Descrizione
Docu-film pieno e accattivante che mostra il volto del gioco d'azzardo in Italia. Fabio, senza peli sulla lingua, ha la finalità di mostrare i retroscena economici e patologici del fenomeno, colpendo lo spettatore sia a livello a emotivo che attraverso i dati scabrosi e intriganti. Fabio ci parla del suo film: “Vivere alla grande racconta la storia di Italia, dell’Italia del gioco d’azzardo legale, incentivato, promosso e dannoso. Il film vuole raccontare il grosso inganno che subiscono gli italiani ogni giorno nelle tabaccherie e nelle sale slot - racconta il regista -. I giocatori patologici in Italia sono quasi un milione e io racconto solo due delle mille storie legate al fenomeno del gioco, sono due storie vere che riassumono una condizione molto diffusa. Basta avere un pò di occhio critico e osservare per le strade il fenomeno per coglierne l’importanza, ormai è diventata una dittatura mentale, il gioco d’azzardo è entrato nella normalità, nella quotidianità per questo non fa scalpore."

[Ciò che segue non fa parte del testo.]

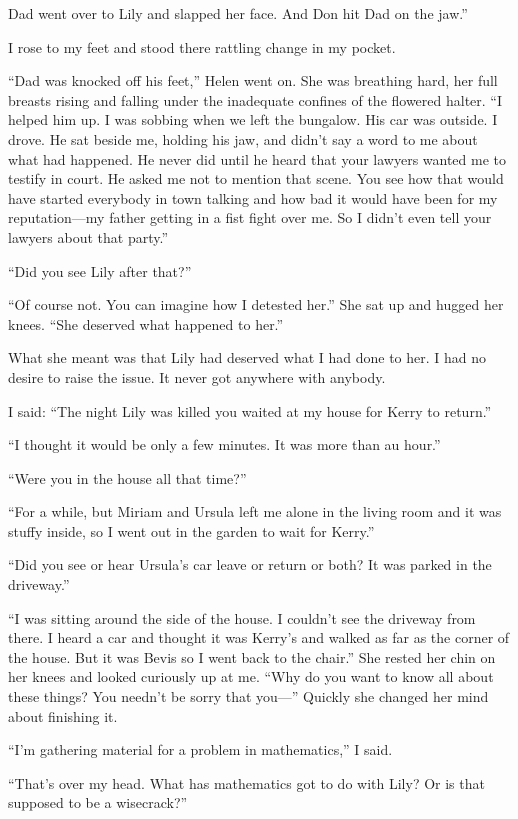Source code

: \documentclass{novel}
\begin{document}
Dad went over to Lily and slapped her face. And Don hit Dad on the jaw.”

I rose to my feet and stood there rattling change in my pocket.

“Dad was knocked off his feet,” Helen went on. She was breathing hard, her full breasts rising and falling under the inadequate confines of the flowered halter. “I helped him up. I was sobbing when we left the bungalow. His car was outside. I drove. He sat beside me, holding his jaw, and didn’t say a word to me about what had happened. He never did until he heard that your lawyers wanted me to testify in court. He asked me not to mention that scene. You see how that would have started everybody in town talking and how bad it would have been for my reputation—my father getting in a fist fight over me. So I didn’t even tell your lawyers about that party.”

“Did you see Lily after that?”

“Of course not. You can imagine how I detested her.” She sat up and hugged her knees. “She deserved what happened to her.”

What she meant was that Lily had deserved what I had done to her. I had no desire to raise the issue. It never got anywhere with anybody.

I said: “The night Lily was killed you waited at my house for Kerry to return.”

“I thought it would be only a few minutes. It was more than au hour.”

“Were you in the house all that time?”

“For a while, but Miriam and Ursula left me alone in the living room and it was stuffy inside, so I went out in the garden to wait for Kerry.”

“Did you see or hear Ursula’s car leave or return or both? It was parked in the driveway.”

“I was sitting around the side of the house. I couldn’t see the driveway from there. I heard a car and thought it was Kerry’s and walked as far as the corner of the house. But it was Bevis so I went back to the chair.” She rested her chin on her knees and looked curiously up at me. “Why do you want to know all about these things? You needn’t be sorry that you—” Quickly she changed her mind about finishing it.

“I’m gathering material for a problem in mathematics,” I said.

“That’s over my head. What has mathematics got to do with Lily? Or is that supposed to be a wisecrack?”
\end{document}
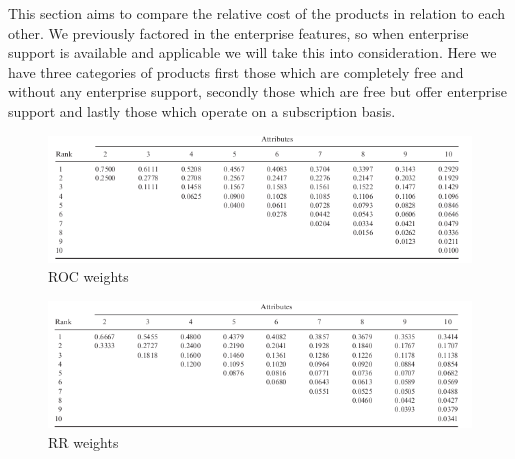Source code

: 



This section aims to compare the relative cost of the products in relation to each other.
We previously factored in the enterprise features, so when enterprise support is available and applicable we will take this into consideration.
Here we have three categories of products first those which are completely free and without any enterprise support, secondly those which are free but offer enterprise support and lastly those which operate on a subscription basis.




\newpage
{}


\begin{figure}[htb]
  \centering
  \includegraphics[width=16cm]{graphics/ROC_weights.png}
  \caption[ROC weights]{ROC weights \footnotemark}
  \label{abb:Roc_weights}
\end{figure}


\begin{figure}[htb]
    \centering
    \includegraphics[width=16cm]{graphics/RR_weigths.png}
    \caption[RR weights]{RR weights \footnotemark}
    \label{abb:RR_weights}
  \end{figure}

E lo stato? “Lo stato ha un ruolo di matrigna. Attraverso la pubblicità, attraverso un lavoro psicologico lo stato ci spinge a tentare la fortuna. È uno stato che specula sulla salute dei cittadini per poi non avere un reale guadagno economico.” Fabio ci dipinge come delle pecore perse a brucare fortuna.
I giovani in che misura sono coinvolti? “L’ aspetto più tragico del fenomeno. Il futuro della nazione è nelle mani dei più giovani che sono educati a impiegare denaro e tempo in queste attività ed hanno subito la cosa a livello inconscio, attraverso i bombardamenti su internet e in TV.”
E' possibile giocare con moderazione? “C’è chi gioca con moderazione! Ma giocare adesso fa parte della quotidianità, tutto è accessibile, tutto è accettato e normale".